Author Archive for Andreas Jaeger
Package Management Security on openSUSE
Wednesday, July 16th, 2008 by Andreas JaegerThere has been a report (with further information at this page and at the FAQ) looking at package management security on various distributions that IMO was rather condensed in its summary report and therefore raised some false alarms for various distributions including openSUSE.
Ludwig, one of our security experts, sent out a mail with a reaction to the report and I’d like to point out some of the things from the report and how it’s handled in the openSUSE 11.0 distribution.
Let me state first the major lines of defense that openSUSE uses:
- Package downgrade is not possible, YaST will not do this automatically and therefore many of the attacks (installing an old and vulnerable package) are not possible.
- The openSUSE download redirector serves the metadata from a known and trusted source. I advise everybody to use the download redirector via http://download.opensuse.org.
- The openSUSE updates have both cryptographically signed packages and cryptographically signed meta data - and YaST check these signatures and reject files that do not match the signature.
The described attacks are:
- “Replay Attack: Metadata Replay”: Not possible since the openSUSE download redirector serves the metadata from a central location. The only chance here would be a man-in-the-middle attack but this would not help since YaST will not do a package downgrade.
- “Replay Attack:Mirror Control”: Yes, it’s easy to become an openSUSE mirror but this will not degrade your security since the metadata comes from the download redirector and we only redirect to mirrors that contain the right version of a package - and the redirector monitors that the mirrors contain the right files. YaST is designed with mirrors going out of date or getting corrupted in mind.
- Attacks called “Extraneous Dependencies”, “Unsatisfiable Dependencies”, “Provides Everything” on the other attacks page: Let me cite the page where it mentions protection against these attack: “The easiest way is to use a package manager that signs the repository metadata (like APT or YaST)”.
- “Endless Data Attack”: This is basically a denial of service attack which the admin will soon notice and can then take appropriate action. It cannot happen for metadata since those come from the download redirector but it could happen with openSUSE for packages since we do download the complete file and do not use the file size information contained in the metadata yet. This is something we plan to address for our next release.
Note that when I speak about YaST I mean everything that uses the openSUSE package management library libzypp which includes YaST, zypper and the updater applets.

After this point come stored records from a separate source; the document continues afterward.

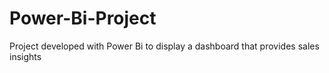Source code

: # Power-Bi-Project
Project developed with Power Bi to display a dashboard that provides sales insights
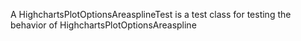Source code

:A HighchartsPlotOptionsAreasplineTest is a test class for testing the behavior of HighchartsPlotOptionsAreaspline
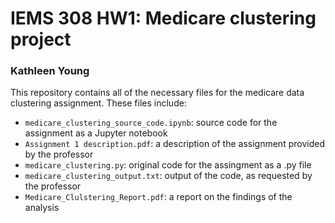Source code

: # IEMS 308 HW1: Medicare clustering project
### Kathleen Young

This repository contains all of the necessary files for the medicare data clustering assignment. These files include:

* `medicare_clustering_source_code.ipynb`: source code for the assignment as a Jupyter notebook
* `Assignment 1 description.pdf`: a description of the assignment provided by the professor
* `medicare_clustering.py`: original code for the assingment as a .py file
* `medicare_clustering_output.txt`: output of the code, as requested by the professor
* `Medicare_Clulstering_Report.pdf`: a report on the findings of the analysis
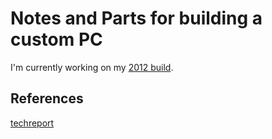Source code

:# Notes and Parts for building a custom PC

I'm currently working on my [2012 build](https://github.com/tclem/pc-build/blob/master/build.md).


## References

[techreport](http://techreport.com/articles.x/22513/8)
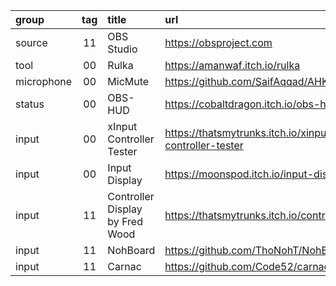 group      | tag | title                           | url
:-         | :-: | :-                              | :-
source     | 11  | OBS Studio                      | https://obsproject.com
tool       | 00  | Rulka                           | https://amanwaf.itch.io/rulka
microphone | 00  | MicMute                         | https://github.com/SaifAqqad/AHK_MicMute
status     | 00  | OBS-HUD                         | https://cobaltdragon.itch.io/obs-hud
input      | 00  | xInput Controller Tester        | https://thatsmytrunks.itch.io/xinput-controller-tester
input      | 00  | Input Display                   | https://moonspod.itch.io/input-display
input      | 11  | Controller Display by Fred Wood | https://thatsmytrunks.itch.io/controllerdisplay
input      | 11  | NohBoard                        | https://github.com/ThoNohT/NohBoard
input      | 11  | Carnac                          | https://github.com/Code52/carnac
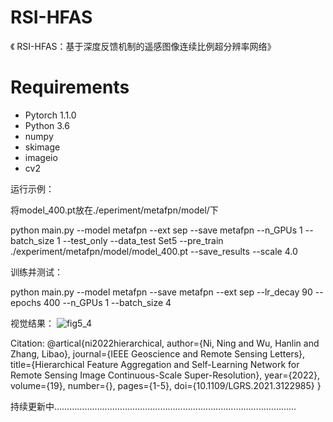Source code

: # RSI-HFAS
《 RSI-HFAS：基于深度反馈机制的遥感图像连续比例超分辨率网络》

# Requirements

* Pytorch 1.1.0
* Python 3.6
* numpy
* skimage
* imageio
* cv2  


运行示例：

将model_400.pt放在./eperiment/metafpn/model/下

python main.py --model metafpn --ext sep  --save metafpn --n_GPUs 1 --batch_size 1 --test_only --data_test Set5 --pre_train  ./experiment/metafpn/model/model_400.pt  --save_results --scale 4.0

训练并测试：

python main.py --model metafpn --save metafpn --ext sep --lr_decay 90 --epochs 400 --n_GPUs 1 --batch_size 4

视觉结果：
![fig5_4](https://user-images.githubusercontent.com/58589797/236726207-66d12176-043f-4c18-bd93-0f8fa1abfbf3.png)


Citation:
@artical{ni2022hierarchical,
  author={Ni, Ning and Wu, Hanlin and Zhang, Libao},
  journal={IEEE Geoscience and Remote Sensing Letters}, 
  title={Hierarchical Feature Aggregation and Self-Learning Network for Remote Sensing Image Continuous-Scale Super-Resolution}, 
  year={2022},
  volume={19},
  number={},
  pages={1-5},
  doi={10.1109/LGRS.2021.3122985}
 }
 
 持续更新中……………………………………………………………………………………
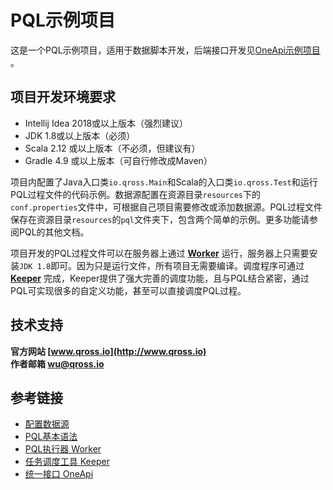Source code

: # PQL示例项目

这是一个PQL示例项目，适用于数据脚本开发，后端接口开发见[OneApi示例项目](http://www.qross.cn/oneapi/quick) 。

## 项目开发环境要求

* Intellij Idea 2018或以上版本（强烈建议）
* JDK 1.8或以上版本（必须）
* Scala 2.12 或以上版本（不必须，但建议有）
* Gradle 4.9 或以上版本（可自行修改成Maven）

项目内配置了Java入口类`io.qross.Main`和Scala的入口类`io.qross.Test`和运行PQL过程文件的代码示例。数据源配置在资源目录`resources`下的`conf.properties`文件中，可根据自己项目需要修改或添加数据源。PQL过程文件保存在资源目录`resources`的`pql`文件夹下，包含两个简单的示例。更多功能请参阅PQL的其他文档。

项目开发的PQL过程文件可以在服务器上通过 **[Worker](http://www.qross.cn/worker/overview)** 运行，服务器上只需要安装`JDK 1.8`即可。因为只是运行文件，所有项目无需要编译。调度程序可通过 **[Keeper](http://www.qross.cn/keeper/overview)** 完成，Keeper提供了强大完善的调度功能，且与PQL结合紧密，通过PQL可实现很多的自定义功能，甚至可以直接调度PQL过程。

## 技术支持

**官方网站 [www.qross.io](http://www.qross.io)**  
**作者邮箱 [wu@qross.io](mailto:wu@qross.io)**

## 参考链接

* [配置数据源](http://www.qross.cn/pql/properties)
* [PQL基本语法](http://www.qross.cn/pql/basic)
* [PQL执行器 Worker](http://www.qross.cn/worker/overview)
* [任务调度工具 Keeper](http://www.qross.cn/keeper/overview)
* [统一接口 OneApi](http://www.qross.cn/oneapi/overview)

Note also that the FAQ has a question about the download redirector: “Q: What about OpenSUSE’s download redirector? Does it increase or decrease my security? A: OpenSUSE’s download redirector increases the user’s security…”. I’d like to thank Christoph Thiel, Marcus Rückert and Peter Pöml for their work over the years on the redirector. Peter is the current maintainer and did the last rewrite including the serving of metadata.
Note: if you use SUSE Linux enterprise products, then only servers owned by Novell are used via secure https connections which avoid all these attacks.

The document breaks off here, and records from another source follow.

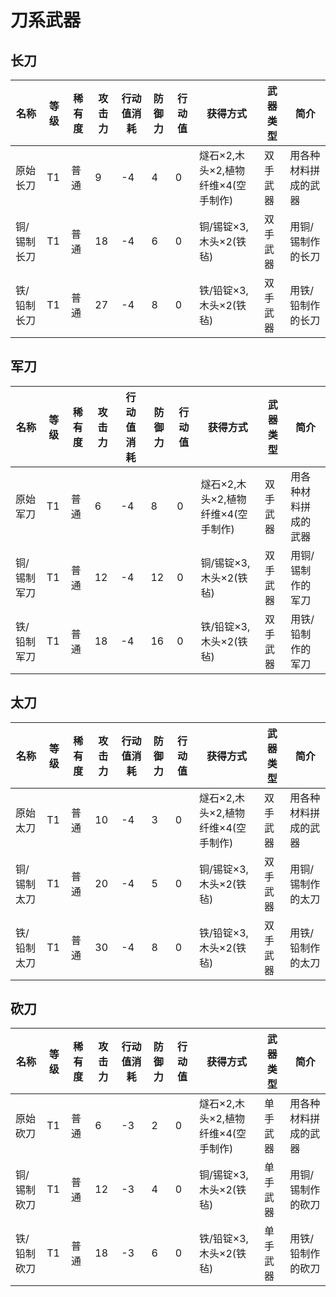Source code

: # 刀系武器

长刀
---

| 名称        | 等级 | 稀有度 | 攻击力 | 行动值消耗 | 防御力 | 行动值 | 获得方式                           | 武器类型 | 简介                 |
| ----------- | ---- | ------ | ------ | ---------- | ------ | ------ | ---------------------------------- | -------- | -------------------- |
| 原始长刀    | T1   | 普通   | 9      | -4         | 4      | 0      | 燧石×2,木头×2,植物纤维×4(空手制作) | 双手武器 | 用各种材料拼成的武器 |
| 铜/锡制长刀 | T1   | 普通   | 18     | -4         | 6      | 0      | 铜/锡锭×3,木头×2(铁毡)             | 双手武器 | 用铜/锡制作的长刀    |
| 铁/铅制长刀 | T1   | 普通   | 27     | -4         | 8      | 0      | 铁/铅锭×3,木头×2(铁毡)             | 双手武器 | 用铁/铅制作的长刀    |

军刀
---

| 名称        | 等级 | 稀有度 | 攻击力 | 行动值消耗 | 防御力 | 行动值 | 获得方式                           | 武器类型 | 简介                 |
| ----------- | ---- | ------ | ------ | ---------- | ------ | ------ | ---------------------------------- | -------- | -------------------- |
| 原始军刀    | T1   | 普通   | 6      | -4         | 8      | 0      | 燧石×2,木头×2,植物纤维×4(空手制作) | 双手武器 | 用各种材料拼成的武器 |
| 铜/锡制军刀 | T1   | 普通   | 12     | -4         | 12     | 0      | 铜/锡锭×3,木头×2(铁毡)             | 双手武器 | 用铜/锡制作的军刀    |
| 铁/铅制军刀 | T1   | 普通   | 18     | -4         | 16     | 0      | 铁/铅锭×3,木头×2(铁毡)             | 双手武器 | 用铁/铅制作的军刀    |

太刀
---

| 名称        | 等级 | 稀有度 | 攻击力 | 行动值消耗 | 防御力 | 行动值 | 获得方式                           | 武器类型 | 简介                 |
| ----------- | ---- | ------ | ------ | ---------- | ------ | ------ | ---------------------------------- | -------- | -------------------- |
| 原始太刀    | T1   | 普通   | 10     | -4         | 3      | 0      | 燧石×2,木头×2,植物纤维×4(空手制作) | 双手武器 | 用各种材料拼成的武器 |
| 铜/锡制太刀 | T1   | 普通   | 20     | -4         | 5      | 0      | 铜/锡锭×3,木头×2(铁毡)             | 双手武器 | 用铜/锡制作的太刀    |
| 铁/铅制太刀 | T1   | 普通   | 30     | -4         | 8      | 0      | 铁/铅锭×3,木头×2(铁毡)             | 双手武器 | 用铁/铅制作的太刀    |

砍刀
---

| 名称        | 等级 | 稀有度 | 攻击力 | 行动值消耗 | 防御力 | 行动值 | 获得方式                           | 武器类型 | 简介                 |
| ----------- | ---- | ------ | ------ | ---------- | ------ | ------ | ---------------------------------- | -------- | -------------------- |
| 原始砍刀    | T1   | 普通   | 6      | -3         | 2      | 0      | 燧石×2,木头×2,植物纤维×4(空手制作) | 单手武器 | 用各种材料拼成的武器 |
| 铜/锡制砍刀 | T1   | 普通   | 12     | -3         | 4      | 0      | 铜/锡锭×3,木头×2(铁毡)             | 单手武器 | 用铜/锡制作的砍刀    |
| 铁/铅制砍刀 | T1   | 普通   | 18     | -3         | 6      | 0      | 铁/铅锭×3,木头×2(铁毡)             | 单手武器 | 用铁/铅制作的砍刀    |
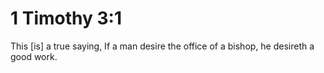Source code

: # 1 Timothy 3:1

This [is] a true saying, If a man desire the office of a bishop, he desireth a good work.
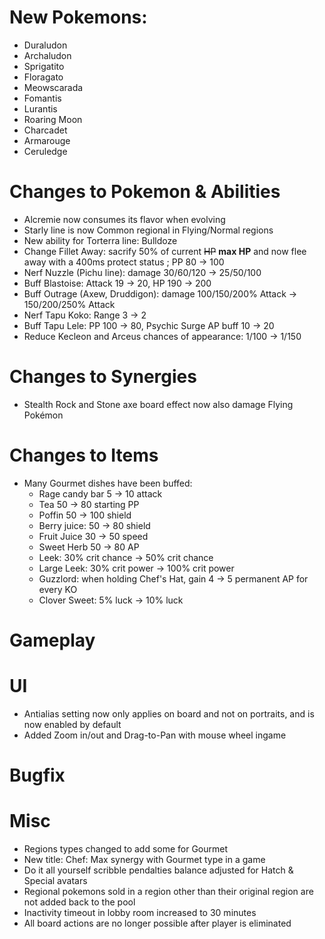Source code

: # New Pokemons:

- Duraludon
- Archaludon
- Sprigatito
- Floragato
- Meowscarada
- Fomantis
- Lurantis
- Roaring Moon
- Charcadet
- Armarouge
- Ceruledge

# Changes to Pokemon & Abilities

- Alcremie now consumes its flavor when evolving
- Starly line is now Common regional in Flying/Normal regions
- New ability for Torterra line: Bulldoze
- Change Fillet Away: sacrify 50% of current ~~HP~~ **max HP** and now flee away with a 400ms protect status ; PP 80 → 100
- Nerf Nuzzle (Pichu line): damage 30/60/120 → 25/50/100
- Buff Blastoise: Attack 19 → 20, HP 190 → 200
- Buff Outrage (Axew, Druddigon): damage 100/150/200% Attack → 150/200/250% Attack
- Nerf Tapu Koko: Range 3 → 2
- Buff Tapu Lele: PP 100 → 80, Psychic Surge AP buff 10 → 20
- Reduce Kecleon and Arceus chances of appearance: 1/100 → 1/150

# Changes to Synergies

- Stealth Rock and Stone axe board effect now also damage Flying Pokémon

# Changes to Items

- Many Gourmet dishes have been buffed:
    - Rage candy bar 5 → 10 attack
    - Tea 50 → 80 starting PP
    - Poffin 50 → 100 shield
    - Berry juice: 50 → 80 shield
    - Fruit Juice 30 → 50 speed
    - Sweet Herb 50 → 80 AP
    - Leek: 30% crit chance → 50% crit chance
    - Large Leek: 30% crit power → 100% crit power
    - Guzzlord: when holding Chef's Hat, gain 4 → 5 permanent AP for every KO
    - Clover Sweet: 5% luck → 10% luck

# Gameplay

# UI

- Antialias setting now only applies on board and not on portraits, and is now enabled by default
- Added Zoom in/out and Drag-to-Pan with mouse wheel ingame

# Bugfix

# Misc

- Regions types changed to add some for Gourmet
- New title: Chef: Max synergy with Gourmet type in a game
- Do it all yourself scribble pendalties balance adjusted for Hatch & Special avatars
- Regional pokemons sold in a region other than their original region are not added back to the pool
- Inactivity timeout in lobby room increased to 30 minutes
- All board actions are no longer possible after player is eliminated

Our package management and security experts have been reviewing and improving the security aspects of the package management stack continuously - and the report shows that they were successfull.
Moving Forward with openSUSE 11.1
Friday, July 4th, 2008 by Andreas JaegerSince both Coolo and Michl are on vacation for two weeks, I’m a bit more involved with the openSUSE distribution. Besides announcing the openSUSE 11.1 roadmap, I was busy to stabilize the factory trees and get an installable distribution after quite some major changes have been checked into factory. The goal was to have a snapshot of factory as internal Alpha0 release to see what’s working and what’s broken.

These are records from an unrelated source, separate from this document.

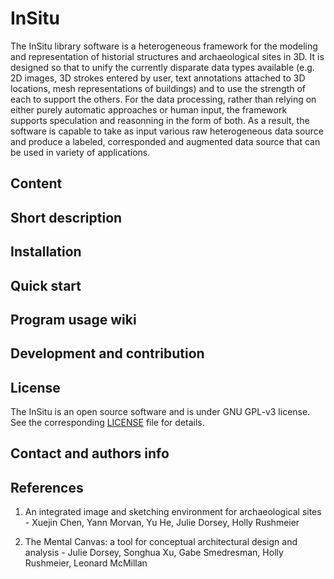 # InSitu

The InSitu library software is a heterogeneous framework for the modeling and representation of historial structures and archaeological sites in 3D. It is designed so that to unify the currently disparate data types available (e.g. 2D images, 3D strokes entered by user, text annotations attached to 3D locations, mesh representations of buildings) and to use the strength of each to support the others. For the data processing, rather than relying on either purely automatic approaches or human input, the framework supports speculation and reasonning in the form of both. As a result, the software is capable to take as input various raw heterogeneous data source and produce a labeled, corresponded and augmented data source that can be used in variety of applications.

## Content

## Short description

## Installation

## Quick start

## Program usage wiki

## Development and contribution 

## License

The InSitu is an open source software and is under GNU GPL-v3 license. See the corresponding [LICENSE](https://github.com/vicrucann/InSitu/blob/master/LICENSE) file for details.

## Contact and authors info

## References

1. An integrated image and sketching environment for archaeological sites - Xuejin Chen, Yann Morvan, Yu He, Julie Dorsey, Holly Rushmeier

2. The Mental Canvas: a tool for conceptual architectural design and analysis - Julie Dorsey, Songhua Xu, Gabe Smedresman, Holly Rushmeier, Leonard McMillan
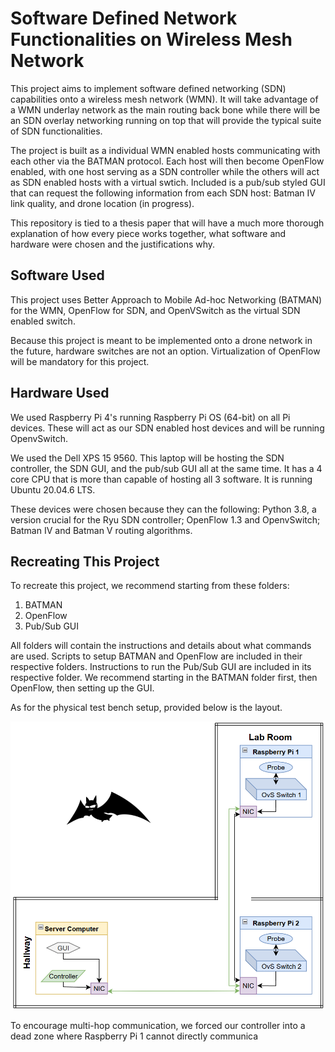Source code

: # Software Defined Network Functionalities on Wireless Mesh Network

This project aims to implement software defined networking (SDN) capabilities onto a wireless mesh network (WMN). It will take advantage of a WMN underlay network as the main routing back bone while there will be an SDN overlay networking running on top that will provide the typical suite of SDN functionalities. 

The project is built as a individual WMN enabled hosts communicating with each other via the BATMAN protocol. Each host will then become OpenFlow enabled, with one host serving as a SDN controller while the others will act as SDN enabled hosts with a virtual swtich.  Included is a pub/sub styled GUI that can request the following information from each SDN host: Batman IV link quality, and drone location (in progress).

This repository is tied to a thesis paper that will have a much more thorough explanation of how every piece works together, what software and hardware were chosen and the justifications why. 

## Software Used
This project uses Better Approach to Mobile Ad-hoc Networking (BATMAN) for the WMN, OpenFlow for SDN, and OpenVSwitch as the virtual SDN enabled switch. 

Because this project is meant to be implemented onto a drone network in the future, hardware switches are not an option. Virtualization of OpenFlow will be mandatory for this project.
## Hardware Used
We used Raspberry Pi 4's running Raspberry Pi OS (64-bit) on all Pi devices. These will act as our SDN enabled host devices and will be running OpenvSwitch. 

We used the Dell XPS 15 9560. This laptop will be hosting the SDN controller, the SDN GUI, and the pub/sub GUI all at the same time. It has a 4 core CPU that is more than capable of hosting all 3 software. It is running Ubuntu 20.04.6 LTS.

These devices were chosen because they can the following: Python 3.8, a version crucial for the Ryu SDN controller; OpenFlow 1.3 and OpenvSwitch; Batman IV and Batman V routing algorithms.

## Recreating This Project
To recreate this project, we recommend starting from these folders:

1. BATMAN
2. OpenFlow
3. Pub/Sub GUI

All folders will contain the instructions and details about what commands are used. Scripts to setup BATMAN and OpenFlow are included in their respective folders. Instructions to run the Pub/Sub GUI are included in its respective folder. We recommend starting in the BATMAN folder first, then OpenFlow, then setting up the GUI. 

As for the physical test bench setup, provided below is the layout.

![Diagram](images/Test_Bed_Layout_2.png)

To encourage multi-hop communication, we forced our controller into a dead zone where Raspberry Pi 1 cannot directly communica


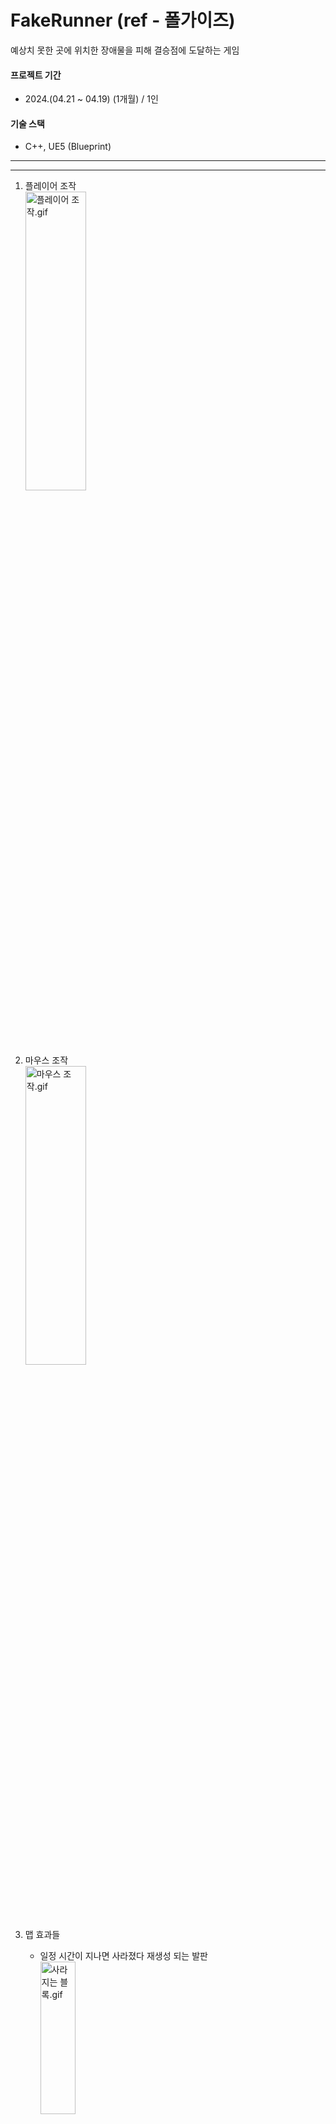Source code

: # FakeRunner (ref - 폴가이즈)  
예상치 못한 곳에 위치한 장애물을 피해 결승점에 도달하는 게임  

#### 프로젝트 기간
- 2024.(04.21 ~ 04.19) (1개월) / 1인
 
#### 기술 스택
- C++, UE5 (Blueprint)
---
---

1. 플레이어 조작   
<img src="https://github.com/user-attachments/assets/116c2074-bdc0-4889-b754-7309e267b9eb" width="45%" height="35%" alt="플레이어 조작.gif"></img>
       
      
2. 마우스 조작    
<img src="https://github.com/user-attachments/assets/46a685ab-8aa3-441e-aa5c-9b5c0e897896" width="45%" height="35%" alt="마우스 조작.gif"></img>

   
3. 맵 효과들    
   * 일정 시간이 지나면 사라졌다 재생성 되는 발판   
   <img src="https://github.com/user-attachments/assets/6a00eab7-1ad0-4a26-ba1b-8f282283fb9c" width="35%" height="25%" alt="사라지는 블록.gif"></img>
    
   * 밟으면 빛나는 발판 (일정 시간 후 꺼짐)   
   <img src="https://github.com/user-attachments/assets/04faf18b-443c-4fe1-bf1f-81c90005af69" width="35%" height="25%" alt="밟으면 빛나는 블록.gif"></img>

   * 이동하는 발판  
   <img src="https://github.com/user-attachments/assets/0fc05186-6018-483a-9762-05692f722b12" width="35%" height="25%" alt="이동하는 발판.gif"></img>


4. UI (UMG)   
<img src="https://github.com/user-attachments/assets/8de60705-cb98-488f-90e9-9a1266eb46ce" width="45%" height="35%" alt="UI.gif"></img>



5. 레벨시퀀스로 모션 제작  
<img src="https://github.com/user-attachments/assets/30ead7db-e234-4a12-b0c4-db75d283fb93" width="45%" height="35%" alt="UI.gif"></img>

Factory has received the following visible major updates after 11.0:
- The GNOME team prepares for GNOME 2.24 and updated to the development release GNOME 2.23.4
- Similarly, the KDE team prepares for KDE4.1 and updated to KDE 4.0.84 (4.0.83 was KDE 4.1 beta2, not sure what .84 corresponds exactly to)
- Installation-Images now have support for IPv6 so that you can install with IPv6 remote hosts
Besides that a large number of packages were updated, renamed, or removed. In our effort to create small JeOS images, cracklib now uses compressed passwords to save space.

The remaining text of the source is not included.